Dataset entries
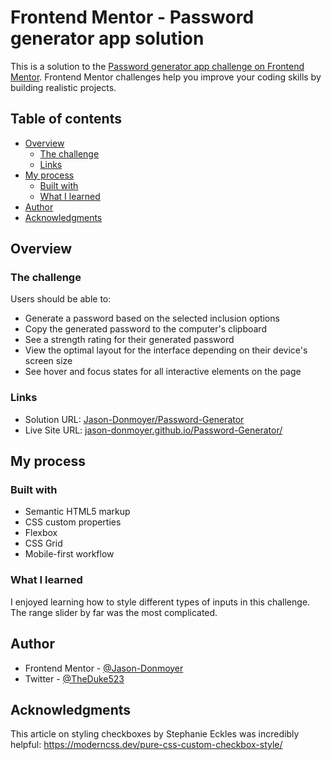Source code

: # Frontend Mentor - Password generator app solution

This is a solution to the [Password generator app challenge on Frontend Mentor](https://www.frontendmentor.io/challenges/password-generator-app-Mr8CLycqjh). Frontend Mentor challenges help you improve your coding skills by building realistic projects.

## Table of contents

- [Overview](#overview)
  - [The challenge](#the-challenge)
  - [Links](#links)
- [My process](#my-process)
  - [Built with](#built-with)
  - [What I learned](#what-i-learned)
- [Author](#author)
- [Acknowledgments](#acknowledgments)

## Overview

### The challenge

Users should be able to:

- Generate a password based on the selected inclusion options
- Copy the generated password to the computer's clipboard
- See a strength rating for their generated password
- View the optimal layout for the interface depending on their device's screen size
- See hover and focus states for all interactive elements on the page

### Links

- Solution URL: [Jason-Donmoyer/Password-Generator](https://github.com/Jason-Donmoyer/Password-Generator)
- Live Site URL: [jason-donmoyer.github.io/Password-Generator/](https://jason-donmoyer.github.io/Password-Generator/)

## My process

### Built with

- Semantic HTML5 markup
- CSS custom properties
- Flexbox
- CSS Grid
- Mobile-first workflow

### What I learned

I enjoyed learning how to style different types of inputs in this challenge. The range slider by far was the most complicated.

## Author

- Frontend Mentor - [@Jason-Donmoyer](https://www.frontendmentor.io/profile/Jason-Donmoyer)
- Twitter - [@TheDuke523](https://www.twitter.com/TheDuke523)

## Acknowledgments

This article on styling checkboxes by Stephanie Eckles was incredibly helpful:
https://moderncss.dev/pure-css-custom-checkbox-style/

EXERCISE REQUIREMENTS:
The line with "- Frontend Mentor" marks where to start. Transcribe from there through the final line of the records, exactly and with nothing added.

ANSWER BOX:
- Frontend Mentor - [@Jason-Donmoyer](https://www.frontendmentor.io/profile/Jason-Donmoyer)
- Twitter - [@TheDuke523](https://www.twitter.com/TheDuke523)

## Acknowledgments

This article on styling checkboxes by Stephanie Eckles was incredibly helpful:
https://moderncss.dev/pure-css-custom-checkbox-style/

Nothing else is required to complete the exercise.